═══ EXERCISE INPUTS

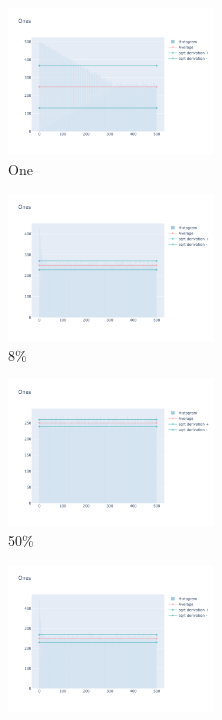 \documentclass[12pt, fleqn]{report}                             %
\theoremstyle{break}                                            %
\begin{document}
      \begin{figure}[ht!]
        \centering
        \begin{subfigure}[b]{0.4\linewidth}
          \includegraphics[width=0.6\textwidth]{Images/45/dia-a.png}
          \caption{One}
        \end{subfigure}
        \begin{subfigure}[b]{0.4\linewidth}
          \includegraphics[width=0.6\textwidth]{Images/45/dia-b.png}
          \caption{8\%}
        \end{subfigure}
        \begin{subfigure}[b]{0.4\linewidth}
          \includegraphics[width=0.6\textwidth]{Images/45/dia-c.png}
          \caption{50\%}
        \end{subfigure}
        \begin{subfigure}[b]{0.4\linewidth}
          \includegraphics[width=0.6\textwidth]{Images/45/dia-d.png}

\end{subfigure}
\end{figure}
\end{document}
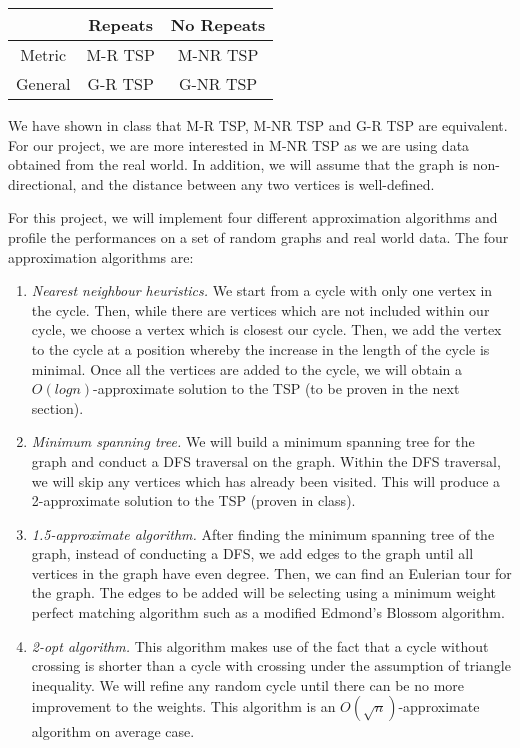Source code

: \documentclass[paper=a4, fontsize=11pt]{scrartcl}	%
\numberwithin{equation}{section}		%
\numberwithin{figure}{section}			%
\numberwithin{table}{section}				%
\begin{document}
\begin{table}[h]
\centering
\begin{tabular}{|c|c|c|}
\hline
\multicolumn{1}{|l|}{} & Repeats & No Repeats \\ \hline
Metric                 & M-R TSP & M-NR TSP   \\ \hline
General                & G-R TSP & G-NR TSP   \\ \hline
\end{tabular}
\end{table}

We have shown in class that M-R TSP, M-NR TSP and G-R TSP are equivalent. For our project, we are more interested in M-NR TSP as we are using data obtained from the real world. In addition, we will assume that the graph is non-directional, and the distance between any two vertices is well-defined. 

For this project, we will implement four different approximation algorithms and profile the performances on a set of random graphs and real world data. The four approximation algorithms are:
\begin{enumerate}
\item \textit{Nearest neighbour heuristics.} We start from a cycle with only one vertex in the cycle. Then, while there are vertices which are not included within our cycle, we choose a vertex which is closest our cycle. Then, we add the vertex to the cycle at a position whereby the increase in the length of the cycle is minimal. Once all the vertices are added to the cycle, we will obtain a $O(log n)$-approximate solution to the TSP (to be proven in the next section).  
\item \textit{Minimum spanning tree.} We will build a minimum spanning tree for the graph and conduct a DFS traversal on the graph. Within the DFS traversal, we will skip any vertices which has already been visited. This will produce a 2-approximate solution to the TSP (proven in class).
\item \textit{1.5-approximate algorithm.} After finding the minimum spanning tree of the graph, instead of conducting a DFS, we add edges to the graph until all vertices in the graph have even degree. Then, we can find an Eulerian tour for the graph. The edges to be added will be selecting using a minimum weight perfect matching algorithm such as a modified Edmond's Blossom algorithm.\cite{kolmogorov}
\item \textit{2-opt algorithm.} This algorithm makes use of the fact that a cycle without crossing is shorter than a cycle with crossing under the assumption of triangle inequality. We will refine any random cycle until there can be no more improvement to the weights. This algorithm is an $O(\sqrt{n})$-approximate algorithm on average case. \cite{christian}
\end{enumerate}
\end{document}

══════

- _BRIEF_
The lines you need are those containing "data"; find them in the records and copy them.

- _PROBLEM SOLUTION_
We have shown in class that M-R TSP, M-NR TSP and G-R TSP are equivalent. For our project, we are more interested in M-NR TSP as we are using data obtained from the real world. In addition, we will assume that the graph is non-directional, and the distance between any two vertices is well-defined. 
For this project, we will implement four different approximation algorithms and profile the performances on a set of random graphs and real world data. The four approximation algorithms are:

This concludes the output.